Although there is no direct evidence linking any of the observed mutations to the emergence of a more lethal virus, it is clear that some patients are more severely affected by an infection than others. For some individuals, the infection passes through with no symptoms. Yes, it is true many deaths have been in the elderly population, but the GISAID data have revealed that there are also many in their 90s who have survived or have tested positive for COVID-19 despite the lack of symptoms.
This points to the genetics and environmental circumstances of the individual hosts as being crucial factors that determine how each body responds to the infection or is affected by the virus. Therefore, the obvious next course of investigation to understand COVID-19 is to understand what sets all these individuals apart. To do that, scientists would have to gather massive amounts of data that include the genome sequences of individuals who have
succumbed to COVID-19 together with those who have survived and are asymptomatic as comparisons.
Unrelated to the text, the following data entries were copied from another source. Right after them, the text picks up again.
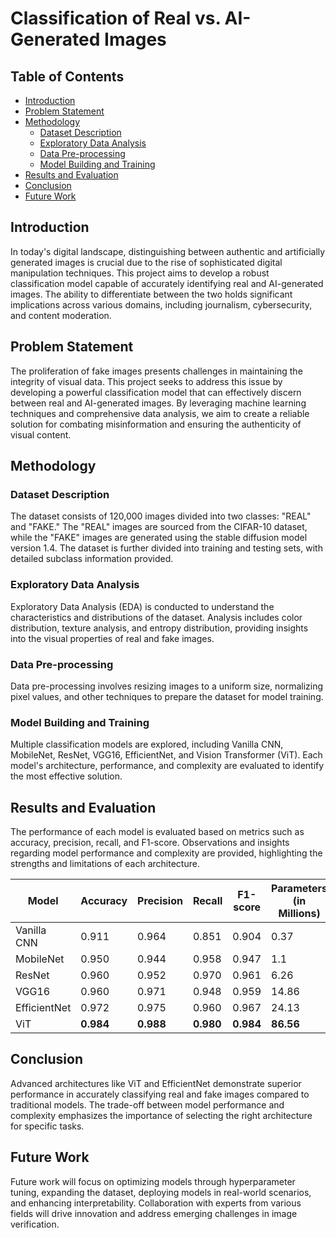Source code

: # Classification of Real vs. AI-Generated Images

## Table of Contents

- [Introduction](#introduction)
- [Problem Statement](#problem-statement)
- [Methodology](#methodology)
  - [Dataset Description](#dataset-description)
  - [Exploratory Data Analysis](#exploratory-data-analysis)
  - [Data Pre-processing](#data-pre-processing)
  - [Model Building and Training](#model-building-and-training)
- [Results and Evaluation](#results-and-evaluation)
- [Conclusion](#conclusion)
- [Future Work](#future-work)


## Introduction

In today's digital landscape, distinguishing between authentic and artificially generated images is crucial due to the rise of sophisticated digital manipulation techniques. This project aims to develop a robust classification model capable of accurately identifying real and AI-generated images. The ability to differentiate between the two holds significant implications across various domains, including journalism, cybersecurity, and content moderation.

## Problem Statement

The proliferation of fake images presents challenges in maintaining the integrity of visual data. This project seeks to address this issue by developing a powerful classification model that can effectively discern between real and AI-generated images. By leveraging machine learning techniques and comprehensive data analysis, we aim to create a reliable solution for combating misinformation and ensuring the authenticity of visual content.

## Methodology

### Dataset Description

The dataset consists of 120,000 images divided into two classes: "REAL" and "FAKE." The "REAL" images are sourced from the CIFAR-10 dataset, while the "FAKE" images are generated using the stable diffusion model version 1.4. The dataset is further divided into training and testing sets, with detailed subclass information provided.

### Exploratory Data Analysis

Exploratory Data Analysis (EDA) is conducted to understand the characteristics and distributions of the dataset. Analysis includes color distribution, texture analysis, and entropy distribution, providing insights into the visual properties of real and fake images.

### Data Pre-processing

Data pre-processing involves resizing images to a uniform size, normalizing pixel values, and other techniques to prepare the dataset for model training.

### Model Building and Training

Multiple classification models are explored, including Vanilla CNN, MobileNet, ResNet, VGG16, EfficientNet, and Vision Transformer (ViT). Each model's architecture, performance, and complexity are evaluated to identify the most effective solution.

## Results and Evaluation

The performance of each model is evaluated based on metrics such as accuracy, precision, recall, and F1-score. Observations and insights regarding model performance and complexity are provided, highlighting the strengths and limitations of each architecture.

| Model       | Accuracy | Precision | Recall | F1-score | Parameters (in Millions) |
|-------------|----------|-----------|--------|----------|--------------------------|
| Vanilla CNN | 0.911    | 0.964     | 0.851  | 0.904    | 0.37                     |
| MobileNet   | 0.950    | 0.944     | 0.958  | 0.947    | 1.1                      |
| ResNet      | 0.960    | 0.952     | 0.970  | 0.961    | 6.26                     |
| VGG16       | 0.960    | 0.971     | 0.948  | 0.959    | 14.86                    |
| EfficientNet| 0.972    | 0.975     | 0.960  | 0.967    | 24.13                    |
| ViT         | **0.984**    | **0.988**     | **0.980**  | **0.984**    | **86.56**                    |


## Conclusion

Advanced architectures like ViT and EfficientNet demonstrate superior performance in accurately classifying real and fake images compared to traditional models. The trade-off between model performance and complexity emphasizes the importance of selecting the right architecture for specific tasks.

## Future Work

Future work will focus on optimizing models through hyperparameter tuning, expanding the dataset, deploying models in real-world scenarios, and enhancing interpretability. Collaboration with experts from various fields will drive innovation and address emerging challenges in image verification.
But even that will not be enough. Scientists now understand that external and environmental pressures can also exert their influence into how genes behave. As a result, input data regarding personal habits, work and home environment, perhaps even diet, will need to be integrated and analyzed together with the genetics. The use of deep learning or artificial intelligence algorithms can facilitate the discovery of correlations between numerous factors and individual genetic profiles.
Armed with the knowledge of how certain patients can be more susceptible, or can be treated in some specific way, physicians may be able to come up with better and more precise clinical management strategies. Should vaccines or drugs be unavailable in the coming months or years, such an approach would be the best hope of allowing the global healthcare infrastructure to cope and to allow us to live with COVID-19 in our midst.
The writer is a bioinformatician at Universiti Kebangsaan Malaysia and President of the Malaysian Society for Bioinformatics and Computational Biology.